_REQUIREMENT_: Reproduce exactly the final portion of the data: every line from the one containing "or Galaxy schema" through the last line, inclusive.
[PROVIDED INFORMATION Boundary: Start]
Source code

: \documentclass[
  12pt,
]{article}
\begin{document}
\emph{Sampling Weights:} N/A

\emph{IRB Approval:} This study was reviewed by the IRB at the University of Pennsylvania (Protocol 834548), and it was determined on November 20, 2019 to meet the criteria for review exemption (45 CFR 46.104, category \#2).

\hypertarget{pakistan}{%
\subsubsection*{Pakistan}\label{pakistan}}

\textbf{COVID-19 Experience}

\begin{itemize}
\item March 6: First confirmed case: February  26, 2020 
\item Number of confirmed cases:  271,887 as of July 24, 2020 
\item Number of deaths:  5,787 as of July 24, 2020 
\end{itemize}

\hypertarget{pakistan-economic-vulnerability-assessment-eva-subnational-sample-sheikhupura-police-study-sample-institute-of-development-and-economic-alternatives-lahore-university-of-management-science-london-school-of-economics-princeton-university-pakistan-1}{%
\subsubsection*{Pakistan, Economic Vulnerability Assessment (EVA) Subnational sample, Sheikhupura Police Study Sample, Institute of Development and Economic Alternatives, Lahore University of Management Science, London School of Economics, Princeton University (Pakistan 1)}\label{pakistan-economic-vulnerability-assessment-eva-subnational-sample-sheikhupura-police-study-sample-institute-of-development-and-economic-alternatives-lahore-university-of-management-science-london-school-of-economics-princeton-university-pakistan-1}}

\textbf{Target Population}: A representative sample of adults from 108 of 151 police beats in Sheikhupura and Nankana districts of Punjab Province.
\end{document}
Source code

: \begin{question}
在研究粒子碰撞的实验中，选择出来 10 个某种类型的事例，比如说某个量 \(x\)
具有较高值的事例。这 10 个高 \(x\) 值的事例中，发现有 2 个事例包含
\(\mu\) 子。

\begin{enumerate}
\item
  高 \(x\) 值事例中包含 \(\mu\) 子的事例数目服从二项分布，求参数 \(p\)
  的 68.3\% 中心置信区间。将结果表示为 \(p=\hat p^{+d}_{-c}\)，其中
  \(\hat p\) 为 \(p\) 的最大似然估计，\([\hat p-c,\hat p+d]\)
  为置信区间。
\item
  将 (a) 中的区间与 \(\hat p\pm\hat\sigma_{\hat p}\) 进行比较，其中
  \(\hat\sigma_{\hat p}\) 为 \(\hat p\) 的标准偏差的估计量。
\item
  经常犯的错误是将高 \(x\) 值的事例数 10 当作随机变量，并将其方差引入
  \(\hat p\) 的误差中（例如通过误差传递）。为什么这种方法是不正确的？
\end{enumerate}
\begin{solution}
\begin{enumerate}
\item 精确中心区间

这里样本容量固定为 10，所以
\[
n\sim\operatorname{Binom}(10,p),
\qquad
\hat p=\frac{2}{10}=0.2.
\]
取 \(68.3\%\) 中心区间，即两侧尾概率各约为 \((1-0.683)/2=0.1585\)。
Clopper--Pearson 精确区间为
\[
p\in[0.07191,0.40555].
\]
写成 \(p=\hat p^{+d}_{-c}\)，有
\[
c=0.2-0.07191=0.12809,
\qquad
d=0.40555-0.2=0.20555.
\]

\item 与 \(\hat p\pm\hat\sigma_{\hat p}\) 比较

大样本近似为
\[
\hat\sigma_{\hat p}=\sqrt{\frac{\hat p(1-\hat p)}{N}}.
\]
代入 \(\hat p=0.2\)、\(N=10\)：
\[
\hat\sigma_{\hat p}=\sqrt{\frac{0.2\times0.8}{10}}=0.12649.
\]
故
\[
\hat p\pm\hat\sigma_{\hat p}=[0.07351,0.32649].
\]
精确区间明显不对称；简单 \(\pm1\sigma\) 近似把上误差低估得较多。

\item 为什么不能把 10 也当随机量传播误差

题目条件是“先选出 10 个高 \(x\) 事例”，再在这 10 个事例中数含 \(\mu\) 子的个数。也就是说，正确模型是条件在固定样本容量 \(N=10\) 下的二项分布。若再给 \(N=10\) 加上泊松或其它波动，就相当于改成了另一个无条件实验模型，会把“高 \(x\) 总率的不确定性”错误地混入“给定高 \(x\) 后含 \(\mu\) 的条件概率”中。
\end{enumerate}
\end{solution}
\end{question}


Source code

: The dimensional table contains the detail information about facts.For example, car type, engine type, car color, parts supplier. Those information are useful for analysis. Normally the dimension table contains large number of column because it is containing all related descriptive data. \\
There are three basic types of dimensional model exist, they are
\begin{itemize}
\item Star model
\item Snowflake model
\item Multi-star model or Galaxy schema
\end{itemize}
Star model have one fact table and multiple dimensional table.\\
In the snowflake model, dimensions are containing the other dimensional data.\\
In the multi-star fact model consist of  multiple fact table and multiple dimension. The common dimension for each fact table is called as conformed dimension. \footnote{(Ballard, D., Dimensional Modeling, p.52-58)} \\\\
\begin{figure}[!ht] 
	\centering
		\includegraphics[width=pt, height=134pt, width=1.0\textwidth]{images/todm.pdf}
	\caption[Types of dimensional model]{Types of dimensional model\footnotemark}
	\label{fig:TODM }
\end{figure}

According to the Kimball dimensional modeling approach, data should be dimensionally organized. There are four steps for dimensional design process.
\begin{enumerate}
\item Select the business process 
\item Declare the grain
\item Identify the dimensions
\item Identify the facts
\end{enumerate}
[PROVIDED INFORMATION Boundary: End]
_ANSWER TO THE PROBLEM_:
\item Multi-star model or Galaxy schema
\end{itemize}
Star model have one fact table and multiple dimensional table.\\
In the snowflake model, dimensions are containing the other dimensional data.\\
In the multi-star fact model consist of  multiple fact table and multiple dimension. The common dimension for each fact table is called as conformed dimension. \footnote{(Ballard, D., Dimensional Modeling, p.52-58)} \\\\
\begin{figure}[!ht] 
	\centering
		\includegraphics[width=pt, height=134pt, width=1.0\textwidth]{images/todm.pdf}
	\caption[Types of dimensional model]{Types of dimensional model\footnotemark}
	\label{fig:TODM }
\end{figure}

According to the Kimball dimensional modeling approach, data should be dimensionally organized. There are four steps for dimensional design process.
\begin{enumerate}
\item Select the business process 
\item Declare the grain
\item Identify the dimensions
\item Identify the facts
\end{enumerate}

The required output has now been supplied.